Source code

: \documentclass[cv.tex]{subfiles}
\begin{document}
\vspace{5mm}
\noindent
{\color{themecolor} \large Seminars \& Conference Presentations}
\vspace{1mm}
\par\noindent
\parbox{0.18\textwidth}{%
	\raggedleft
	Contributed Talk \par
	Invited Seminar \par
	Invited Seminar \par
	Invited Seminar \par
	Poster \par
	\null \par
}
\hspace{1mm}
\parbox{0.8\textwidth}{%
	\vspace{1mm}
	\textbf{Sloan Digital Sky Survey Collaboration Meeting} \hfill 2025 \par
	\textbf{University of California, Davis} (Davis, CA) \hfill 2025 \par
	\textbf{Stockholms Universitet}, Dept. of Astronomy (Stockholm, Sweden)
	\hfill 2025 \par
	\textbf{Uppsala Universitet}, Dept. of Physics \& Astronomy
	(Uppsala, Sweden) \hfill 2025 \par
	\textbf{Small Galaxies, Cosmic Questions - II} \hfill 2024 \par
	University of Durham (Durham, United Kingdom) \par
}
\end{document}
◇ ◇ ◇ ◇
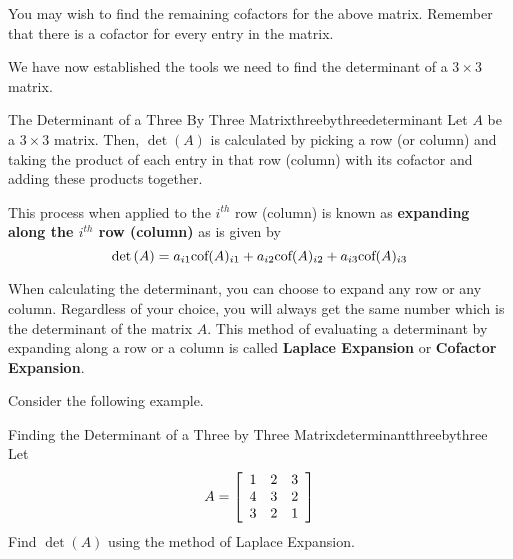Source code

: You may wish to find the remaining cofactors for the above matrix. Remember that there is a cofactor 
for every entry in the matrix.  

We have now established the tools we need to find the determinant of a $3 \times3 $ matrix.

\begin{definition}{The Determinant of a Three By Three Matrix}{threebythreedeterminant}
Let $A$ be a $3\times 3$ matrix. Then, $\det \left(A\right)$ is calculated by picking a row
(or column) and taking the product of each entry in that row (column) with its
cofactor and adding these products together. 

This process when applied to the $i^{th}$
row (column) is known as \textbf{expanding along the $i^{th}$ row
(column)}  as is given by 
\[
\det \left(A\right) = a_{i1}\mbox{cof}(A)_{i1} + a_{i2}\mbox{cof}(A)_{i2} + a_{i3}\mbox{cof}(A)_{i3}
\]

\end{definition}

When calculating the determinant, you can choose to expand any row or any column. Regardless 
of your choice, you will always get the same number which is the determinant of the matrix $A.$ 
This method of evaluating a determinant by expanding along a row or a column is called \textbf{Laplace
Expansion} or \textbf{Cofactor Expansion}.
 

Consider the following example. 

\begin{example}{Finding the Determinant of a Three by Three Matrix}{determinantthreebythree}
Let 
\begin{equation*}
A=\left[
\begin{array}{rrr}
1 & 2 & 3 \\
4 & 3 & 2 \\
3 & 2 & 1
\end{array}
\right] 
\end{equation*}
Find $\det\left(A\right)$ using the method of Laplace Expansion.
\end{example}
◇ ◇ ◇ ◇
- _PROBLEM DETAILS_: Could you show every line of the material that includes the string "along"?

- _YOUR RESPONSE_:
row (column) is known as \textbf{expanding along the $i^{th}$ row
This method of evaluating a determinant by expanding along a row or a column is called \textbf{Laplace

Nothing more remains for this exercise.